I'm attempting the (potentially foolish) task of Dockerizing Zookeeper/Marathon/Mesos and deploying Docker containers from the Dockerized Mesos cluster.
So far, I have a working Mesos cluster on two physically separate nodes: one node is running both a Mesos master and a slave (container Dockerfiles linked), and the second node is running just a slave. They seem to be functioning just fine; I am able to submit very simple jobs through Marathon (also its own container, running on the node with the master and slave) and they complete successfully.
However, when I attempt to submit Docker containers through the Marathon API, it seems to hang. The Marathon interface hangs at "Deploying" and never changes, even after letting it sit for 15 minutes, stopping, resubmitting, and letting it sit for another 15 minutes.

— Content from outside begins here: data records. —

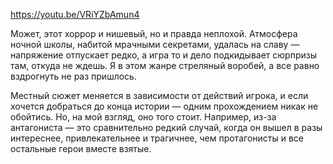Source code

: ﻿https://youtu.be/VRiYZbAmun4

Может, этот хоррор и нишевый, но и правда неплохой. Атмосфера ночной школы, набитой мрачными секретами, удалась на славу — напряжение отпускает редко, а игра то и дело подкидывает сюрпризы там, откуда не ждешь. Я в этом жанре стреляный воробей, а все равно вздрогнуть не раз пришлось.

Местный сюжет меняется в зависимости от действий игрока, и если хочется добраться до конца истории — одним прохождением никак не обойтись. Но, на мой взгляд, оно того стоит. Например, из-за антагониста — это сравнительно редкий случай, когда он вышел в разы интереснее, привлекательнее и трагичнее, чем протагонисты и все остальные герои вместе взятые.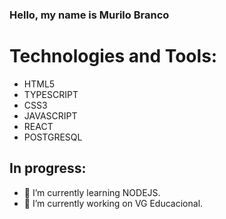 ### Hello, my name is Murilo Branco
# Technologies and Tools:
- HTML5
- TYPESCRIPT
- CSS3
- JAVASCRIPT
- REACT
- POSTGRESQL
## In progress:
- 🌱 I’m currently learning NODEJS.
- 🔭 I’m currently working on VG Educacional.
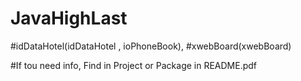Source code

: JavaHighLast
=============

#idDataHotel(idDataHotel , ioPhoneBook),
#xwebBoard(xwebBoard)

#If tou need info, Find in Project or Package in README.pdf
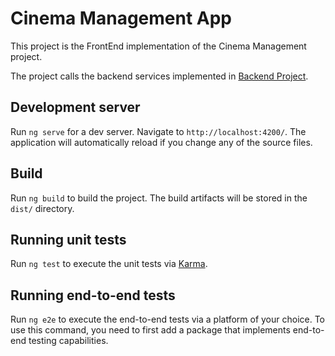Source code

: # Cinema Management App

This project is the FrontEnd implementation of the Cinema Management project.

The project calls the backend services implemented in [Backend Project](https://github.com/MilenioX/cinema-management-backend).

## Development server

Run `ng serve` for a dev server. Navigate to `http://localhost:4200/`. The application will automatically reload if you change any of the source files.


## Build

Run `ng build` to build the project. The build artifacts will be stored in the `dist/` directory.

## Running unit tests

Run `ng test` to execute the unit tests via [Karma](https://karma-runner.github.io).

## Running end-to-end tests

Run `ng e2e` to execute the end-to-end tests via a platform of your choice. To use this command, you need to first add a package that implements end-to-end testing capabilities.
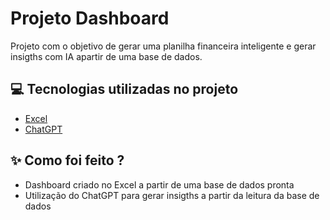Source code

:   
# Projeto Dashboard

Projeto com o objetivo de gerar uma planilha financeira inteligente e gerar insigths com IA apartir de uma base de dados.

## 💻 Tecnologias utilizadas no projeto

- [Excel](https://www.microsoft.com/pt-br/microsoft-365/excel)
- [ChatGPT](https://chat.openai.com/) 


## ✨ Como foi feito ?

- Dashboard criado no Excel a partir de uma base de dados pronta
- Utilização do ChatGPT para gerar insigths a partir da leitura da base de dados
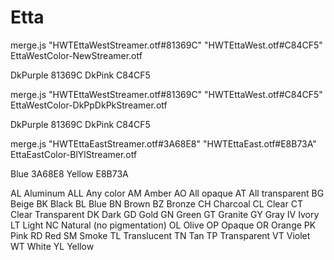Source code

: # Etta

merge.js "HWTEttaWestStreamer.otf#81369C" "HWTEttaWest.otf#C84CF5" EttaWestColor-NewStreamer.otf

DkPurple 81369C
DkPink C84CF5


merge.js "HWTEttaWestStreamer.otf#81369C" "HWTEttaWest.otf#C84CF5" EttaWestColor-DkPpDkPkStreamer.otf

DkPurple 81369C
DkPink C84CF5


merge.js "HWTEttaEastStreamer.otf#3A68E8" "HWTEttaEast.otf#E8B73A" EttaEastColor-BlYlStreamer.otf

Blue 3A68E8
Yellow E8B73A





AL	Aluminum
ALL	Any color
AM	Amber
AO	All opaque
AT	All transparent
BG	Beige
BK	Black
BL	Blue
BN	Brown
BZ	Bronze
CH	Charcoal
CL	Clear
CT	Clear Transparent
DK	Dark
GD	Gold
GN	Green
GT	Granite
GY	Gray
IV	Ivory
LT	Light
NC	Natural (no pigmentation)
OL	Olive
OP	Opaque
OR	Orange
PK	Pink
RD	Red
SM	Smoke
TL	Translucent
TN	Tan
TP	Transparent
VT	Violet
WT	White
YL	Yellow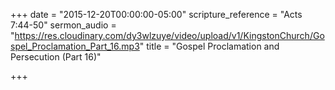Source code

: +++
date = "2015-12-20T00:00:00-05:00"
scripture_reference = "Acts 7:44-50"
sermon_audio = "https://res.cloudinary.com/dy3wlzuye/video/upload/v1/KingstonChurch/Gospel_Proclamation_Part_16.mp3"
title = "Gospel Proclamation and Persecution (Part 16)"

+++
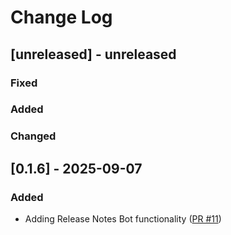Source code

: # Change Log

## [unreleased] - unreleased

### Fixed


### Added


### Changed


## [0.1.6] - 2025-09-07

### Added

- Adding Release Notes Bot functionality ([PR #11](https://github.com/redvers/jndi-file-scanner/pull/11))

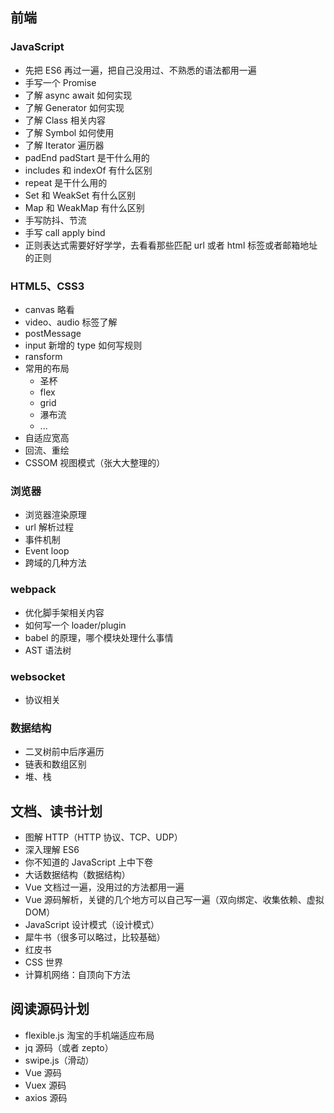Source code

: ## 前端

### JavaScript

- 先把 ES6 再过一遍，把自己没用过、不熟悉的语法都用一遍
- 手写一个 Promise
- 了解 async await 如何实现
- 了解 Generator 如何实现
- 了解 Class 相关内容
- 了解 Symbol 如何使用
- 了解 Iterator 遍历器
- padEnd padStart 是干什么用的
- includes 和 indexOf 有什么区别
- repeat 是干什么用的
- Set 和 WeakSet 有什么区别
- Map 和 WeakMap 有什么区别
- 手写防抖、节流
- 手写 call apply bind
- 正则表达式需要好好学学，去看看那些匹配 url 或者 html 标签或者邮箱地址的正则

### HTML5、CSS3

- canvas 略看
- video、audio 标签了解
- postMessage
- input 新增的 type 如何写规则
- ransform
- 常用的布局
  - 圣杯
  - flex
  - grid
  - 瀑布流
  - ...
- 自适应宽高
- 回流、重绘
- CSSOM 视图模式（张大大整理的）

### 浏览器

- 浏览器渲染原理
- url 解析过程
- 事件机制
- Event loop
- 跨域的几种方法

### webpack

- 优化脚手架相关内容
- 如何写一个 loader/plugin
- babel 的原理，哪个模块处理什么事情
- AST 语法树

### websocket

- 协议相关

### 数据结构

- 二叉树前中后序遍历
- 链表和数组区别
- 堆、栈

## 文档、读书计划

- 图解 HTTP（HTTP 协议、TCP、UDP）
- 深入理解 ES6
- 你不知道的 JavaScript 上中下卷
- 大话数据结构（数据结构）
- Vue 文档过一遍，没用过的方法都用一遍
- Vue 源码解析，关键的几个地方可以自己写一遍（双向绑定、收集依赖、虚拟 DOM）
- JavaScript 设计模式（设计模式）
- 犀牛书（很多可以略过，比较基础）
- 红皮书
- CSS 世界
- 计算机网络：自顶向下方法

## 阅读源码计划

- flexible.js 淘宝的手机端适应布局
- jq 源码（或者 zepto）
- swipe.js（滑动）
- Vue 源码
- Vuex 源码
- axios 源码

At the same time, tasks are nonetheless being submitted to the Mesos slaves; the Mesos UI is reporting FAILED tasks left and right.
EDIT 1
The resulting Sandbox logs for each of the executors are also completely empty.
EDIT 2
Found something interesting buried in the slave logs:
Line of interest:
None of the enabled containerizers (mesos) could create a container for the provided TaskInfo/ExecutorInfo message.
It looks like the containerizer is failing to run, and from what I can see, it's not even considering docker as a containerizer. I followed the configuration here to deploy Docker jobs; does this change if the Mesos slaves are themselves Docker containers?
I'm somewhat out of my element and can't find any references along these lines. Any idea what's happening?
What's your docker run
command for the slave?
Here are a few parameters others have found useful:
--net host \ --pid host \ --privileged \ --env MESOS_CONTAINERIZERS=docker,mesos \ --env MESOS_EXECUTOR_REGISTRATION_TIMEOUT=5mins \ -v /var/run/docker.sock:/var/run/docker.sock \ -v /sys:/sys:ro \ -v /usr/bin/docker:/usr/bin/docker:ro \ -v /lib64/libdevmapper.so.1.02:/lib/libdevmapper.so.1.02:ro \ -v /home/core/.dockercfg:/root/.dockercfg:ro \
Also note that you shouldn't name the container mesos-slave
as the slave will try to remove any containers prefixed with mesos-
upon recovery.
FYI, Mesos uses the docker --version
command to see if the docker containerizer can be used. Try launching a Marathon task that just runs docker --version
to see if that would work inside your dockerized slave's environment.